Work order:
Only the pictures stay out; every record is to be quoted exactly.

*** Data provided Section Begins ***

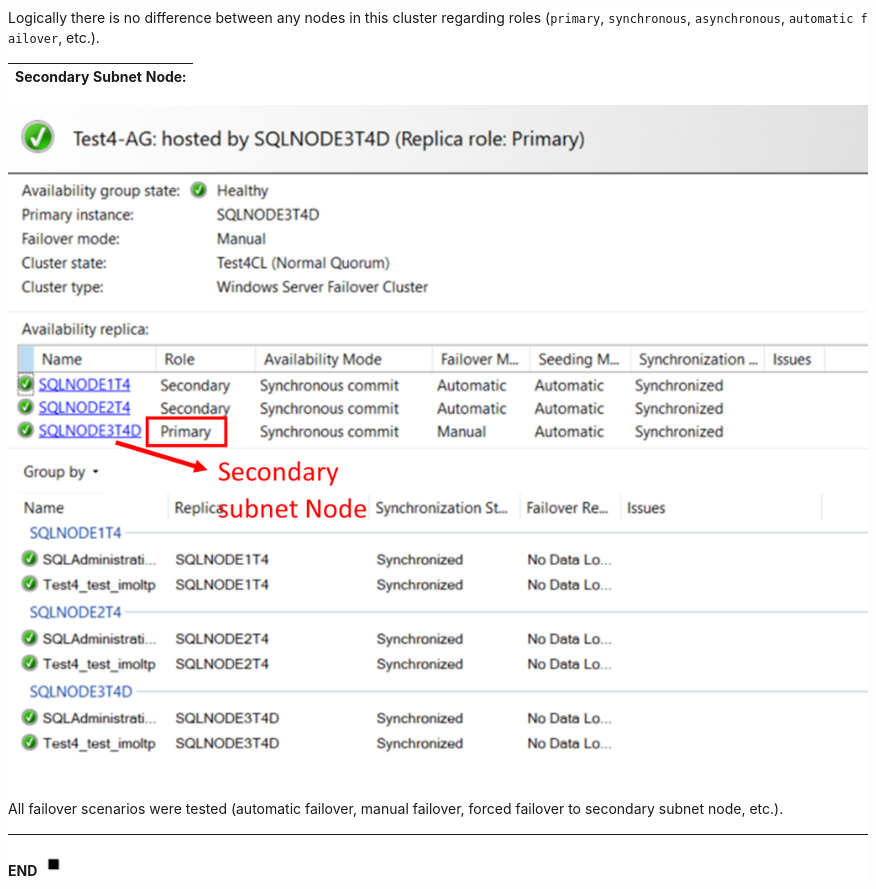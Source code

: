 Logically there is no difference between any nodes in this cluster regarding roles (`primary`, `synchronous`, `asynchronous`, `automatic failover`, etc.).

| Secondary Subnet Node: |
|------------------------|

![1736795855762](image/setup_MSSQL_multisubnet_AlwaysOn-Copy(2)/1736795855762.png)

All failover scenarios were tested (automatic failover, manual failover, forced failover to secondary subnet node, etc.).

---

**END** <img src="image/setup_MSSQL_multisubnet_AlwaysOn-Copy(2)/1736795907385.png" width="25" />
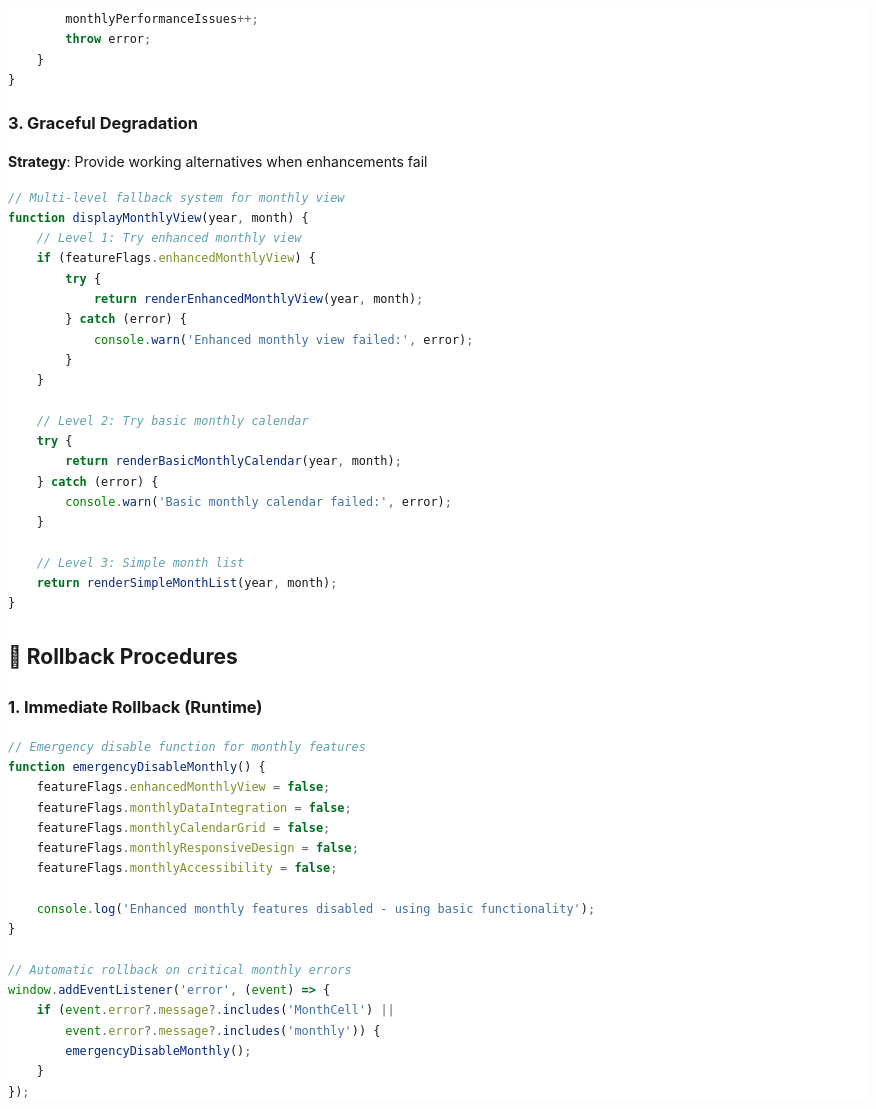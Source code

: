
 ```javascript
        monthlyPerformanceIssues++;
        throw error;
    }
}
```

### 3. **Graceful Degradation**
**Strategy**: Provide working alternatives when enhancements fail

```javascript
// Multi-level fallback system for monthly view
function displayMonthlyView(year, month) {
    // Level 1: Try enhanced monthly view
    if (featureFlags.enhancedMonthlyView) {
        try {
            return renderEnhancedMonthlyView(year, month);
        } catch (error) {
            console.warn('Enhanced monthly view failed:', error);
        }
    }
    
    // Level 2: Try basic monthly calendar
    try {
        return renderBasicMonthlyCalendar(year, month);
    } catch (error) {
        console.warn('Basic monthly calendar failed:', error);
    }
    
    // Level 3: Simple month list
    return renderSimpleMonthList(year, month);
}
```

## 🔄 Rollback Procedures

### 1. **Immediate Rollback (Runtime)**
```javascript
// Emergency disable function for monthly features
function emergencyDisableMonthly() {
    featureFlags.enhancedMonthlyView = false;
    featureFlags.monthlyDataIntegration = false;
    featureFlags.monthlyCalendarGrid = false;
    featureFlags.monthlyResponsiveDesign = false;
    featureFlags.monthlyAccessibility = false;
    
    console.log('Enhanced monthly features disabled - using basic functionality');
}

// Automatic rollback on critical monthly errors
window.addEventListener('error', (event) => {
    if (event.error?.message?.includes('MonthCell') || 
        event.error?.message?.includes('monthly')) {
        emergencyDisableMonthly();
    }
});
```
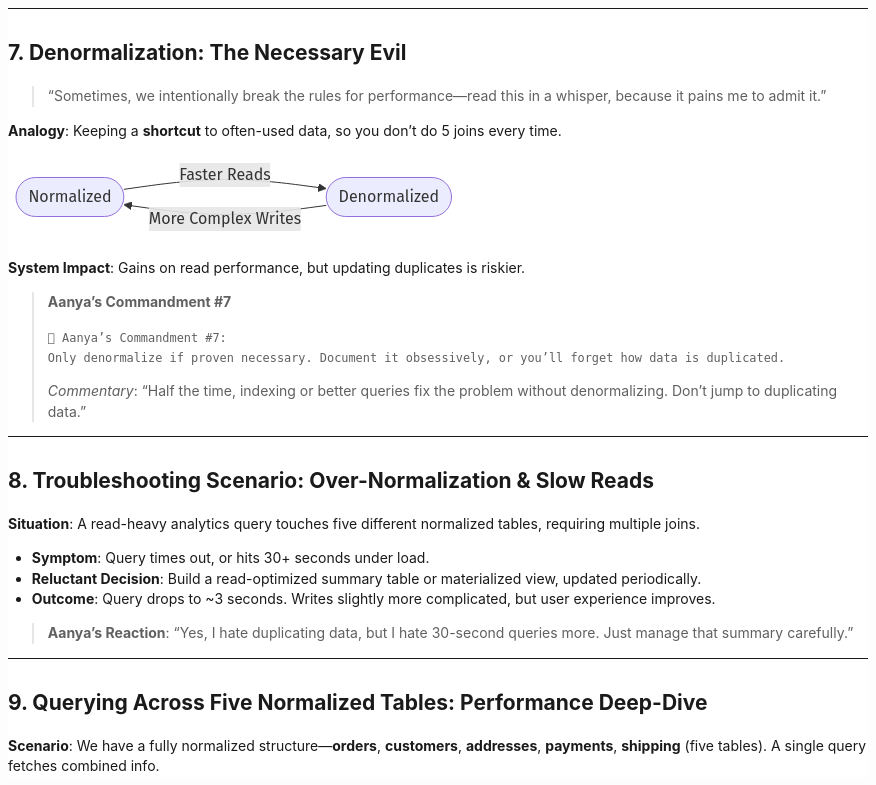 
---

## **7. Denormalization: The Necessary Evil**

> “Sometimes, we intentionally break the rules for performance—read this in a whisper, because it pains me to admit it.”

**Analogy**: Keeping a **shortcut** to often-used data, so you don’t do 5 joins every time.



![Mermaid Diagram: flowchart](images/diagram-8-b0f2e4f6.png)



**System Impact**: Gains on read performance, but updating duplicates is riskier.

> **Aanya’s Commandment #7**  
> ```
> 🧾 Aanya’s Commandment #7:
> Only denormalize if proven necessary. Document it obsessively, or you’ll forget how data is duplicated.
> ```
> *Commentary*: “Half the time, indexing or better queries fix the problem without denormalizing. Don’t jump to duplicating data.”

---

## **8. Troubleshooting Scenario: Over-Normalization & Slow Reads**

**Situation**: A read-heavy analytics query touches five different normalized tables, requiring multiple joins.

- **Symptom**: Query times out, or hits 30+ seconds under load.
- **Reluctant Decision**: Build a read-optimized summary table or materialized view, updated periodically.  
- **Outcome**: Query drops to ~3 seconds. Writes slightly more complicated, but user experience improves.

> **Aanya’s Reaction**: “Yes, I hate duplicating data, but I hate 30-second queries more. Just manage that summary carefully.”

---

## **9. Querying Across Five Normalized Tables: Performance Deep-Dive**

**Scenario**: We have a fully normalized structure—**orders**, **customers**, **addresses**, **payments**, **shipping** (five tables). A single query fetches combined info.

*** Data provided Section Ends ***

Answer section:
Source code

: Logically there is no difference between any nodes in this cluster regarding roles (`primary`, `synchronous`, `asynchronous`, `automatic failover`, etc.).

| Secondary Subnet Node: |
|------------------------|

![1736795855762](image/setup_MSSQL_multisubnet_AlwaysOn-Copy(2)/1736795855762.png)

All failover scenarios were tested (automatic failover, manual failover, forced failover to secondary subnet node, etc.).

---

**END** <img src="image/setup_MSSQL_multisubnet_AlwaysOn-Copy(2)/1736795907385.png" width="25" />
Source code

:
 ```javascript
        monthlyPerformanceIssues++;
        throw error;
    }
}
```

### 3. **Graceful Degradation**
**Strategy**: Provide working alternatives when enhancements fail

```javascript
// Multi-level fallback system for monthly view
function displayMonthlyView(year, month) {
    // Level 1: Try enhanced monthly view
    if (featureFlags.enhancedMonthlyView) {
        try {
            return renderEnhancedMonthlyView(year, month);
        } catch (error) {
            console.warn('Enhanced monthly view failed:', error);
        }
    }
    
    // Level 2: Try basic monthly calendar
    try {
        return renderBasicMonthlyCalendar(year, month);
    } catch (error) {
        console.warn('Basic monthly calendar failed:', error);
    }
    
    // Level 3: Simple month list
    return renderSimpleMonthList(year, month);
}
```

## 🔄 Rollback Procedures

### 1. **Immediate Rollback (Runtime)**
```javascript
// Emergency disable function for monthly features
function emergencyDisableMonthly() {
    featureFlags.enhancedMonthlyView = false;
    featureFlags.monthlyDataIntegration = false;
    featureFlags.monthlyCalendarGrid = false;
    featureFlags.monthlyResponsiveDesign = false;
    featureFlags.monthlyAccessibility = false;
    
    console.log('Enhanced monthly features disabled - using basic functionality');
}

// Automatic rollback on critical monthly errors
window.addEventListener('error', (event) => {
    if (event.error?.message?.includes('MonthCell') || 
        event.error?.message?.includes('monthly')) {
        emergencyDisableMonthly();
    }
});
```
---

## **7. Denormalization: The Necessary Evil**

> “Sometimes, we intentionally break the rules for performance—read this in a whisper, because it pains me to admit it.”

**Analogy**: Keeping a **shortcut** to often-used data, so you don’t do 5 joins every time.



![Mermaid Diagram: flowchart](images/diagram-8-b0f2e4f6.png)



**System Impact**: Gains on read performance, but updating duplicates is riskier.

> **Aanya’s Commandment #7**  
> ```
> 🧾 Aanya’s Commandment #7:
> Only denormalize if proven necessary. Document it obsessively, or you’ll forget how data is duplicated.
> ```
> *Commentary*: “Half the time, indexing or better queries fix the problem without denormalizing. Don’t jump to duplicating data.”

---

## **8. Troubleshooting Scenario: Over-Normalization & Slow Reads**

**Situation**: A read-heavy analytics query touches five different normalized tables, requiring multiple joins.

- **Symptom**: Query times out, or hits 30+ seconds under load.
- **Reluctant Decision**: Build a read-optimized summary table or materialized view, updated periodically.  
- **Outcome**: Query drops to ~3 seconds. Writes slightly more complicated, but user experience improves.

> **Aanya’s Reaction**: “Yes, I hate duplicating data, but I hate 30-second queries more. Just manage that summary carefully.”

---

## **9. Querying Across Five Normalized Tables: Performance Deep-Dive**

**Scenario**: We have a fully normalized structure—**orders**, **customers**, **addresses**, **payments**, **shipping** (five tables). A single query fetches combined info.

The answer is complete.